Artificial Intelligence-Driven Drafting of Chest X-Ray Reports: 2025 Position Statement From the Korean Society of Thoracic Radiology Based on an Expert Survey.
Won Gi Jeong, Eui Jin Hwang, Gong Yong Jin, Ju-Hyung Lee, Se Ri Kang, Hongseok Ko, Bomi Gil, Jin Hwan Kim, Tae Jung Kim, Chan Ho Park, Kyongmin Sarah Beck, Min Ji Son, Jeong Joo Woo, Seung-Jin Yoo, Jin Young Yoo
Abstract
Open AccessOBJECTIVE: Generative artificial intelligence (AI) systems can be used to draft automated chest X-ray (CXR) reports. Although promising in terms of efficiency and workforce shortages, their accuracy, reliability, and clinical utility remain uncertain. This article presents the Korean Society of Thoracic Radiology (KSTR) position statement on AI-assisted CXR report drafting, derived from a Delphi survey of experts who used the software on a modest case set. MATERIALS AND METHODS: Twenty thoracic radiologists completed a Delphi survey after reviewing 60 CXR cases using an AI-based tool for automated report drafting (KARA-CXR, version 1.0.0.3; KakaoBrain, Seoul, Republic of Korea).
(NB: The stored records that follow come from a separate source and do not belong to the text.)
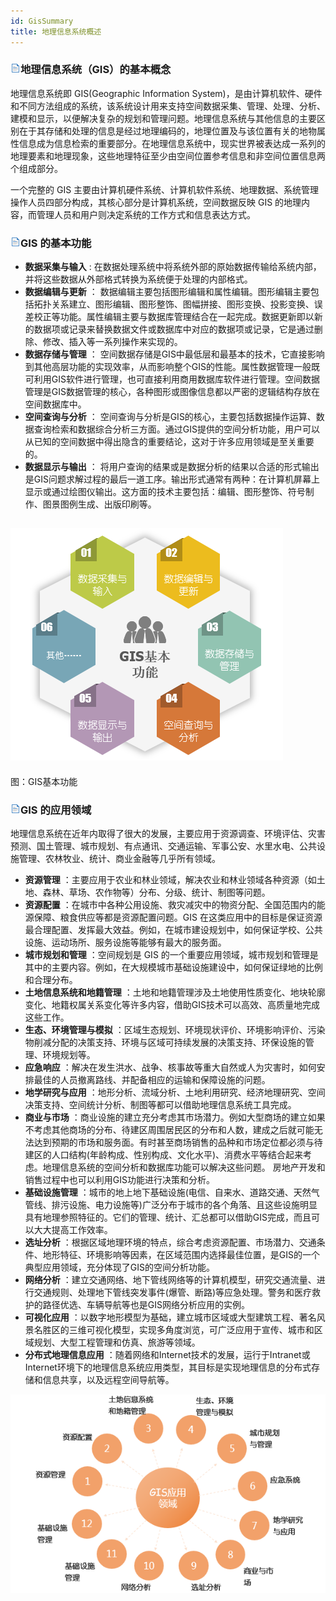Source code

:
 ```yaml
---
id: GisSummary
title: 地理信息系统概述
---
```

### ![](../../img/read.gif)地理信息系统（GIS）的基本概念

地理信息系统即 GIS(Geographic Information
System)，是由计算机软件、硬件和不同方法组成的系统，该系统设计用来支持空间数据采集、管理、处理、分析、建模和显示，以便解决复杂的规划和管理问题。地理信息系统与其他信息的主要区别在于其存储和处理的信息是经过地理编码的，地理位置及与该位置有关的地物属性信息成为信息检索的重要部分。在地理信息系统中，现实世界被表达成一系列的地理要素和地理现象，这些地理特征至少由空间位置参考信息和非空间位置信息两个组成部分。

一个完整的 GIS 主要由计算机硬件系统、计算机软件系统、地理数据、系统管理操作人员四部分构成，其核心部分是计算机系统，空间数据反映 GIS
的地理内容，而管理人员和用户则决定系统的工作方式和信息表达方式。

### ![](../../img/read.gif)GIS 的基本功能

  * **数据采集与输入** : 在数据处理系统中将系统外部的原始数据传输给系统内部，并将这些数据从外部格式转换为系统便于处理的内部格式。
  * **数据编辑与更新** ： 数据编辑主要包括图形编辑和属性编辑。图形编辑主要包括拓扑关系建立、图形编辑、图形整饰、图幅拼接、图形变换、投影变换、误差校正等功能。属性编辑主要与数据库管理结合在一起完成。数据更新即以新的数据项或记录来替换数据文件或数据库中对应的数据项或记录，它是通过删除、修改、插入等一系列操作来实现的。
  * **数据存储与管理** ： 空间数据存储是GIS中最低层和最基本的技术，它直接影响到其他高层功能的实现效率，从而影响整个GIS的性能。属性数据管理一般既可利用GIS软件进行管理，也可直接利用商用数据库软件进行管理。空间数据管理是GIS数据管理的核心，各种图形或图像信息都以严密的逻辑结构存放在空间数据库中。
  * **空间查询与分析** ： 空间查询与分析是GIS的核心，主要包括数据操作运算、数据查询检索和数据综合分析三方面。通过GIS提供的空间分析功能，用户可以从已知的空间数据中得出隐含的重要结论，这对于许多应用领域是至关重要的。
  * **数据显示与输出** ： 将用户查询的结果或是数据分析的结果以合适的形式输出是GIS问题求解过程的最后一道工序。输出形式通常有两种：在计算机屏幕上显示或通过绘图仪输出。这方面的技术主要包括：编辑、图形整饰、符号制作、图景图例生成、出版印刷等。

![](img/GISFuction.png)  
---  
图：GIS基本功能  
  
### ![](../../img/read.gif)GIS 的应用领域

地理信息系统在近年内取得了很大的发展，主要应用于资源调查、环境评估、灾害预测、国土管理、城市规划、有点通讯、交通运输、军事公安、水里水电、公共设施管理、农林牧业、统计、商业金融等几乎所有领域。

  * **资源管理** ：主要应用于农业和林业领域，解决农业和林业领域各种资源（如土地、森林、草场、农作物等）分布、分级、统计、制图等问题。
  * **资源配置** ：在城市中各种公用设施、救灾减灾中的物资分配、全国范围内的能源保障、粮食供应等都是资源配置问题。GIS 在这类应用中的目标是保证资源最合理配置、发挥最大效益。例如，在城市建设规划中，如何保证学校、公共设施、运动场所、服务设施等能够有最大的服务面。
  * **城市规划和管理** ：空间规划是 GIS 的一个重要应用领域，城市规划和管理是其中的主要内容。例如，在大规模城市基础设施建设中，如何保证绿地的比例和合理分布。
  * **土地信息系统和地籍管理** ：土地和地籍管理涉及土地使用性质变化、地块轮廓变化、地籍权属关系变化等许多内容，借助GIS技术可以高效、高质量地完成这些工作。
  * **生态、环境管理与模拟** ：区域生态规划、环境现状评价、环境影响评价、污染物削减分配的决策支持、环境与区域可持续发展的决策支持、环保设施的管理、环境规划等。
  * **应急响应** ：解决在发生洪水、战争、核事故等重大自然或人为灾害时，如何安排最佳的人员撤离路线、并配备相应的运输和保障设施的问题。
  * **地学研究与应用** ：地形分析、流域分析、土地利用研究、经济地理研究、空间决策支持、空间统计分析、制图等都可以借助地理信息系统工具完成。
  * **商业与市场** ：商业设施的建立充分考虑其市场潜力。例如大型商场的建立如果不考虑其他商场的分布、待建区周围居民区的分布和人数，建成之后就可能无法达到预期的市场和服务面。有时甚至商场销售的品种和市场定位都必须与待建区的人口结构(年龄构成、性别构成、文化水平)、消费水平等结合起来考虑。地理信息系统的空间分析和数据库功能可以解决这些问题。 房地产开发和销售过程中也可以利用GIS功能进行决策和分析。
  * **基础设施管理** ：城市的地上地下基础设施(电信、自来水、道路交通、天然气管线、排污设施、电力设施等)广泛分布于城市的各个角落、且这些设施明显具有地理参照特征的。它们的管理、统计、汇总都可以借助GIS完成，而且可以大大提高工作效率。
  * **选址分析** ：根据区域地理环境的特点，综合考虑资源配置、市场潜力、交通条件、地形特征、环境影响等因素，在区域范围内选择最佳位置，是GIS的一个典型应用领域，充分体现了GIS的空间分析功能。
  * **网络分析** ：建立交通网络、地下管线网络等的计算机模型，研究交通流量、进行交通规则、处理地下管线突发事件(爆管、断路)等应急处理。警务和医疗救护的路径优选、车辆导航等也是GIS网络分析应用的实例。
  * **可视化应用** ：以数字地形模型为基础，建立城市区域或大型建筑工程、著名风景名胜区的三维可视化模型，实现多角度浏览，可广泛应用于宣传、城市和区域规划、大型工程管理和仿真、旅游等领域。
  * **分布式地理信息应用** ：随着网络和Internet技术的发展，运行于Intranet或Internet环境下的地理信息系统应用类型，其目标是实现地理信息的分布式存储和信息共享，以及远程空间导航等。

![](img/Application.png)  

  

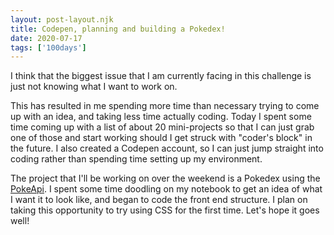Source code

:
 ```yaml
---
layout: post-layout.njk 
title: Codepen, planning and building a Pokedex!
date: 2020-07-17
tags: ['100days']
---
```

<!-- Excerpt Start -->
I think that the biggest issue that I am currently facing in this challenge is just not knowing what I want to work on.
<!-- Excerpt End -->
This has resulted in me spending more time than necessary trying to come up with an idea, and taking less time actually coding. Today I spent some time coming up with a list of about 20 mini-projects so that I can just grab one of those and start working should I get struck with "coder's block" in the future. I also created a Codepen account, so I can just jump straight into coding rather than spending time setting up my environment.

The project that I'll be working on over the weekend is a Pokedex using the [PokeApi](https://pokeapi.co/). I spent some time doodling on my notebook to get an idea of what I want it to look like, and began to code the front end structure. I plan on taking this opportunity to try using CSS for the first time. Let's hope it goes well!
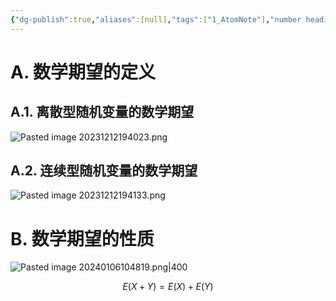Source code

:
 ```yaml
---
{"dg-publish":true,"aliases":[null],"tags":["1_AtomNote"],"number headings":"auto, first-level 1, max 6, A.1.","Created-Date":"2023-12-12 19:39:28","Modified-Date":"2024-04-18 11:53:25","permalink":"/A01_Lessons/Aa04_概率论与数理统计/数学期望/","dgPassFrontmatter":true}
---
```




# A. 数学期望的定义


## A.1. 离散型随机变量的数学期望

![Pasted image 20231212194023.png](/img/user/Z02_ObFiles/Attachments/Pasted%20image%2020231212194023.png)




## A.2. 连续型随机变量的数学期望
![Pasted image 20231212194133.png](/img/user/Z02_ObFiles/Attachments/Pasted%20image%2020231212194133.png)





# B. 数学期望的性质

![Pasted image 20240106104819.png|400](/img/user/Z02_ObFiles/Attachments/Pasted%20image%2020240106104819.png)


$$
E(X+Y)=E(X)+E(Y)
$$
Prior to the Delphi survey, the participants individually reviewed 60 CXR cases at their respective workplaces as part of the survey preparation process. The 60 cases were distributed evenly across six clinical settings (health screening, inpatient, emergency department, intensive care unit, respiratory outpatient, and non-respiratory outpatient), with 10 cases in each setting. The participants individually selected CXR cases in which they had worked. The entire selection and review processes were completed within 1 month. Subsequently, two Delphi rounds were conducted. Participants rated 12 key questions (72 items) regarding the clinical applicability of the AI-based tool on a 9-point Likert scale. Consensus required ≥70% agreement. RESULTS: Consensus emerged for 41 of 72 items (56.9%). Respondents adopted a neutral stance on most questions concerning accuracy and clinical integration; they were neither impressed nor disappointed with the tool. A favorable view emerged only for health-screening examinations. Conversely, the stand-alone use of the AI-based tool in routine practice was opposed. Participants stressed the need for further performance optimization before deployment and advocated society-endorsed education and guidelines before adoption. CONCLUSION: The KSTR supports the use of an AI-based automated CXR report-drafting tool only in health-screening settings with radiologist validation and opposes its standalone use in routine practice, recommending performance optimization and society-endorsed education and guidelines before its adoption.